The new Sherriff's crime lab, still in planning but estimated to cost a total of $104.8 million, is proposed to receive $50 million.
Other capital programs include the county's Multiple Species Conservation Program, proposed for $10 million and the Borrego Springs Community Library replacement, budgeted for its full cost of $9.7 million.
Another $9.9 million is proposed for paying debt service and other costs related to improving the Edgemoor nursing facility's property.
Smaller expenditures would include upgrades to Guajome Regional Park's electrical, water and sewer systems for $1.5 million, and $600,000 for the installation of a grid-tied solar energy system at Sweetwater Regional Park.
The public safety group -- which includes the Sheriff's Department, emergency services and the San Diego County Fire Authority, as well as the medical examiner, public defender and child support services -- is proposed 5.6 percent more funding than in the current fiscal year.

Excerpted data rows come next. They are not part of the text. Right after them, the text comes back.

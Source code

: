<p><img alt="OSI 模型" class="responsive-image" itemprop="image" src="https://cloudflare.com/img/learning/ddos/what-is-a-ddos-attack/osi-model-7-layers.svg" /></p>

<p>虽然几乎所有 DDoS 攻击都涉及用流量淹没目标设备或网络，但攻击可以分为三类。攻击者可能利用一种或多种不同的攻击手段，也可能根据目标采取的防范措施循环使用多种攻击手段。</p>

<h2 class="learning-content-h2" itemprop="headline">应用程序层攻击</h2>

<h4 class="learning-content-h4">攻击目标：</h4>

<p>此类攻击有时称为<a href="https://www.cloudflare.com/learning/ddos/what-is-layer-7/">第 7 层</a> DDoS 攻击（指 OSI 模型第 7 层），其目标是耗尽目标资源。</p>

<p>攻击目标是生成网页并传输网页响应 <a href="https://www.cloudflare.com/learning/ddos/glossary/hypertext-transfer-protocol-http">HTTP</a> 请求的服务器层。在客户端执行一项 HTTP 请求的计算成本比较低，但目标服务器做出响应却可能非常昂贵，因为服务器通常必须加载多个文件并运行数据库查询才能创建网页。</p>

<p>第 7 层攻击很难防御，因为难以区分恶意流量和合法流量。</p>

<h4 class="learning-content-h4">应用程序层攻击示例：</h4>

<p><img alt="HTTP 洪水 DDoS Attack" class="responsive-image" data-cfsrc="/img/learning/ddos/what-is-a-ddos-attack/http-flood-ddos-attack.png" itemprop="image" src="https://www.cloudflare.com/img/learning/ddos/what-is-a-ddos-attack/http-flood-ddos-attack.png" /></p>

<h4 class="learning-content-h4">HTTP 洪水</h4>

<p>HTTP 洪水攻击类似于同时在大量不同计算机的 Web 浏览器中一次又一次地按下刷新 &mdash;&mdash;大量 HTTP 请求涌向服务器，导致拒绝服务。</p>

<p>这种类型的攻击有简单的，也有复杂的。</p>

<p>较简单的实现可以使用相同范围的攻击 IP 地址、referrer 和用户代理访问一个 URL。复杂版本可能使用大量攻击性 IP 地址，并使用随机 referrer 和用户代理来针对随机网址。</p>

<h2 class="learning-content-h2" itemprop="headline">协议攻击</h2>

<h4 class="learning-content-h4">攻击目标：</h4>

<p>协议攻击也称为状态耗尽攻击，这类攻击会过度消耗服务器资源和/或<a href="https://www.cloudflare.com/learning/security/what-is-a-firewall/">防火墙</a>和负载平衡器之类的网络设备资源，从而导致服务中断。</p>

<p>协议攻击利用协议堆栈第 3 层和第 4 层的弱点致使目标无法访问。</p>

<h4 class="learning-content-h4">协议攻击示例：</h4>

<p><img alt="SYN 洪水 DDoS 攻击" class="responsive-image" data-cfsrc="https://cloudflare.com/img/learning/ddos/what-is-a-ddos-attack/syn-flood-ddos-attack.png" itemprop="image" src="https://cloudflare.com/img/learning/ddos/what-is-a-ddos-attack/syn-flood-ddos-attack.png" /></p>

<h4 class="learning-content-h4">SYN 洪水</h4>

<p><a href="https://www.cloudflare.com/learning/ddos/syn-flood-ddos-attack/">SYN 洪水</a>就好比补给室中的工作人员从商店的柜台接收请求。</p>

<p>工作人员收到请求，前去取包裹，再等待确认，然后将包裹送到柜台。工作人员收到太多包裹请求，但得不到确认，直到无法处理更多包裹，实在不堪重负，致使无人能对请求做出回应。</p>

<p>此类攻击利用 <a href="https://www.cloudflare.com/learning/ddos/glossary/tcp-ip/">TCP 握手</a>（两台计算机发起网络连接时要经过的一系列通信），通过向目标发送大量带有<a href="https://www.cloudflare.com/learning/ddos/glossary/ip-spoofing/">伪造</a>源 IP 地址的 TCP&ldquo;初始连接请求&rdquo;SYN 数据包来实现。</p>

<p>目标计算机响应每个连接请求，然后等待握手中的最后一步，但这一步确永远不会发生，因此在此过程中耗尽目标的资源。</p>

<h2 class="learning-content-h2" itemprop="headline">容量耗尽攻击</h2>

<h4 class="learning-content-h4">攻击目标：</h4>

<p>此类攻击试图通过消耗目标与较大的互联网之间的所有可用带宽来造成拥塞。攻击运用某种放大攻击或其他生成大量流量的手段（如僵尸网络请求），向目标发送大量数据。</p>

According to the budget document, the increase relates in part to higher costs, which were the result of negotiated labor agreements and higher retirement contributions.
Other factors mentioned were the reclassification of penalty assessment funds, increased law enforcement staffing in the Sheriff's Department, decreased staffing in the probation Department and planned use of one-time resources.
Health and human services' proposed $1.9 billion represents a 4.8 percent decrease from the current year's budget, attributed to the transition of the Low Income Health program to the expanded Medi-Cal program.